Deletion Mutation Definition
A deletion mutation is a mistake in the DNA replication process which removes nucleotides from the genome. A deletion mutation can remove a single nucleotide, or entire sequences of nucleotides. Deletions are thought to occur when the enzyme that synthesizes new DNA slips on the template DNA strand, effectively missing a nucleotide.
This enzyme, polymerase, must attach the template DNA nucleotides in its active site for DNA replication to occur. Larger strands of DNA can undergo a deletion mutation during crossing-over, which takes place in meiosis. If the segments of DNA that are exchanged are not the same size, large sections may experience a deletion mutation, as seen below.
A deletion mutation can be a serious mutation, or a harmless mutation. The effect of the deletion mutation will be determined by where in the gene it takes place, and how many nucleotides are deleted. The genetic code is read in triplets by protein producing enzymes. If three or more nucleotides are lost in a gene, entire amino acids can be missing from protein created which can have serious functional effect.
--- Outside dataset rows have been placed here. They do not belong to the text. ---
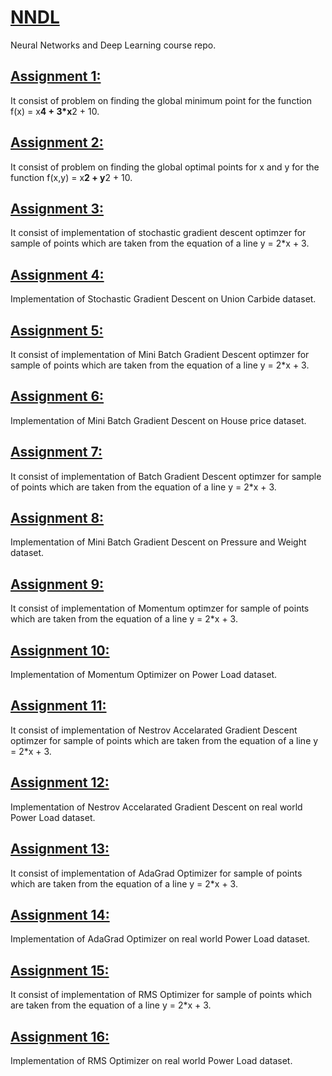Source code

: # [NNDL](https://github.com/Sheshipal/NNDL)
Neural Networks and Deep Learning course repo.
## [Assignment 1:](https://github.com/Sheshipal/NNDL/tree/main/Assignment%2001)
It consist of problem on finding the global minimum point for the function f(x) = x**4 + 3*x**2 + 10.
## [Assignment 2:](https://github.com/Sheshipal/NNDL/tree/main/Assignment%2002)
It consist of problem on finding the global optimal points for x and y for the function f(x,y) = x**2 + y**2 + 10.
## [Assignment 3:](https://github.com/Sheshipal/NNDL/tree/main/Assignment%2003)
It consist of implementation of stochastic gradient descent optimzer for sample of points which are taken from the equation of a line y = 2*x + 3.
## [Assignment 4:](https://github.com/Sheshipal/NNDL/tree/main/Assignment%2004)
Implementation of Stochastic Gradient Descent on Union Carbide dataset.
## [Assignment 5:](https://github.com/Sheshipal/NNDL/tree/main/Assignment%2005)
It consist of implementation of Mini Batch Gradient Descent optimzer for sample of points which are taken from the equation of a line y = 2*x + 3.
## [Assignment 6:](https://github.com/Sheshipal/NNDL/tree/main/Assignment%2006)
Implementation of Mini Batch Gradient Descent on House price dataset.
## [Assignment 7:](https://github.com/Sheshipal/NNDL/tree/main/Assignment%2007)
It consist of implementation of Batch Gradient Descent optimzer for sample of points which are taken from the equation of a line y = 2*x + 3.
## [Assignment 8:](https://github.com/Sheshipal/NNDL/tree/main/Assignment%2008)
Implementation of Mini Batch Gradient Descent on Pressure and Weight dataset.
## [Assignment 9:](https://github.com/Sheshipal/NNDL/tree/main/Assignment%2009)
It consist of implementation of Momentum optimzer for sample of points which are taken from the equation of a line y = 2*x + 3.
## [Assignment 10:](https://github.com/Sheshipal/NNDL/tree/main/Assignment%2010)
Implementation of Momentum Optimizer on Power Load dataset.
## [Assignment 11:](https://github.com/Sheshipal/NNDL/tree/main/Assignment%2011)
It consist of implementation of Nestrov Accelarated Gradient Descent optimzer for sample of points which are taken from the equation of a line y = 2*x + 3.
## [Assignment 12:](https://github.com/Sheshipal/NNDL/tree/main/Assignment%2012)
Implementation of Nestrov Accelarated Gradient Descent on real world Power Load dataset.
## [Assignment 13:](https://github.com/Sheshipal/NNDL/tree/main/Assignment%2013)
It consist of implementation of AdaGrad Optimizer for sample of points which are taken from the equation of a line y = 2*x + 3.
## [Assignment 14:](https://github.com/Sheshipal/NNDL/tree/main/Assignment%2014)
Implementation of AdaGrad Optimizer on real world Power Load dataset.
## [Assignment 15:](https://github.com/Sheshipal/NNDL/tree/main/Assignment%2015)
It consist of implementation of RMS Optimizer for sample of points which are taken from the equation of a line y = 2*x + 3.
## [Assignment 16:](https://github.com/Sheshipal/NNDL/tree/main/Assignment%2016)
Implementation of RMS Optimizer on real world Power Load dataset.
Losing a single nucleotide is often not better, as a frameshift mutation can occur. A frameshift mutation shifts the entire gene, and changes all of the original triplet codons. A mutation of this type can cause a gene to produce a completely non-functional gene, as it seriously alters the chain of amino acids the gene produces.
A deletion mutation may take place more often than we can measure, but mutations which are inherited in offspring are typically rare. In asexually reproducing animals the rate of mutations is kept relatively low. In part this is due to the specificity and accuracy of polymerase. However, cells also have another enzyme, exonuclease, which follows polymerase and cuts out sections of DNA which do not match their nucleotide counterpart on the template DNA. Due to this and other regulatory mechanisms, deletion mutations that cause phenotypic change are rare.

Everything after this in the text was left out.